Ramola Ramtohul, sociologue et chargée de cours en sociologie et études de genre à l’UoM, a, pour sa part, noté que malgré les multiples amendements et réformes aux politiques du genre, le problème réside souvent dans la mise en œuvre. «Nous devons réfléchir à ce qui est fait pour éduquer les gens à l’égalité des sexes. Là où l’on parle d’égalité des sexes, l’État patriarcal est toujours présent et souvent, l’égalité ne se traduit pas par l’équité.» Elle a également évoqué l’intersectionnalité et l’identité, notamment la manière dont nos identités fondées sur le genre, l’orientation sexuelle, la caste, la religion et la classe sociale influent sur nos expériences et notre accès aux ressources.
La plateforme Dwra a enn lakaz prône, elle, l’inclusion du droit au logement dans la Constitution comme un droit fondamental. «Quand on regarde une maison, on regarde souvent le bâtiment. Mais une maison, ce sont des gens. Quand on voit la démolition des squats à Pointe-aux-Sables et à Surinam, c’est aussi un traumatisme psychologique pour chaque personne. Le droit au logement devrait inclure et impliquer le droit à la dignité et au respect des personnes qui y vivent, sans compromission.»
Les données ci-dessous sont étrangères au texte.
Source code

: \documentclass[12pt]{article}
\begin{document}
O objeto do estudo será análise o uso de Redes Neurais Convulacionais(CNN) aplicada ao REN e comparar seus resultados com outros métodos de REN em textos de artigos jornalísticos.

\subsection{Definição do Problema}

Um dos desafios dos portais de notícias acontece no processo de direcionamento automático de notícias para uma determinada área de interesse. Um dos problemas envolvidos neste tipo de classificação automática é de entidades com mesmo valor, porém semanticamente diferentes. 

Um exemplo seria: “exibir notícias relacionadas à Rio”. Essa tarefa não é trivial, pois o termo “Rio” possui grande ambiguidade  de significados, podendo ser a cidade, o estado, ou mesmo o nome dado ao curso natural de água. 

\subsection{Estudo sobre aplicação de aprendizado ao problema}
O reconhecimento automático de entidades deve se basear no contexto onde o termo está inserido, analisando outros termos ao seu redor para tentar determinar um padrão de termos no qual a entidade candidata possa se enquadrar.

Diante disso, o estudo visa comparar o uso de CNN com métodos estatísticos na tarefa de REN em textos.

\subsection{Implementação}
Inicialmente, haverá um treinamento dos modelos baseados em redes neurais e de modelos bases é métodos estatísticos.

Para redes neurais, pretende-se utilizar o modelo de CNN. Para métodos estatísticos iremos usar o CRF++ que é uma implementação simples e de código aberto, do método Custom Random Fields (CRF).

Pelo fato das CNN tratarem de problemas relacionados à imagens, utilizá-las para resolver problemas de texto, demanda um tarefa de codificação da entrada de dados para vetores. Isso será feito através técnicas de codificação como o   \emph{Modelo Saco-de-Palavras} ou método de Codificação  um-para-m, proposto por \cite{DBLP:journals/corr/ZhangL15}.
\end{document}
D’autres thèmes ont également été abordés, dont les droits des personnes handicapées. Nalini Ramsamy, présidente de l’association Women with Disabilities, a mis l’accent sur les terminologies utilisées qui sont souvent préjudiciables aux personnes handicapées. «Nous ne sommes pas des disabled persons, mais des persons with disabilities, donc en situation de handicap. L’accent devrait être mis sur le fait que nous sommes des personnes à part entière.» Les barrières sociales, qui empêchent les personnes portant un handicap de se sentir intégrées, et la nécessité de campagnes de sensibilisation ont également été évoquées.
Des lois fondamentales
Dans un deuxième temps, le débat s’est focalisé sur l’importance d’inscrire les droits socio-économiques dans la Constitution. L’ex-Directeur des poursuites publiques (DPP), Me Satyajit Boolell, a souligné que la Constitution du pays représente les valeurs sociales, économiques et culturelles découlant de notre histoire et qu’elle a une force de loi certaine. «C’est un document intégré, qui ne dépend pas des caprices du processus politique. Les lois qui figurent dans la Constitution sont fondamentales et ne sont pas à la merci des politiciens pour nous les attribuer. Il est donc nécessaire que les droits socio-économiques autant que les droits politiques soient inscrits dans la Constitution.»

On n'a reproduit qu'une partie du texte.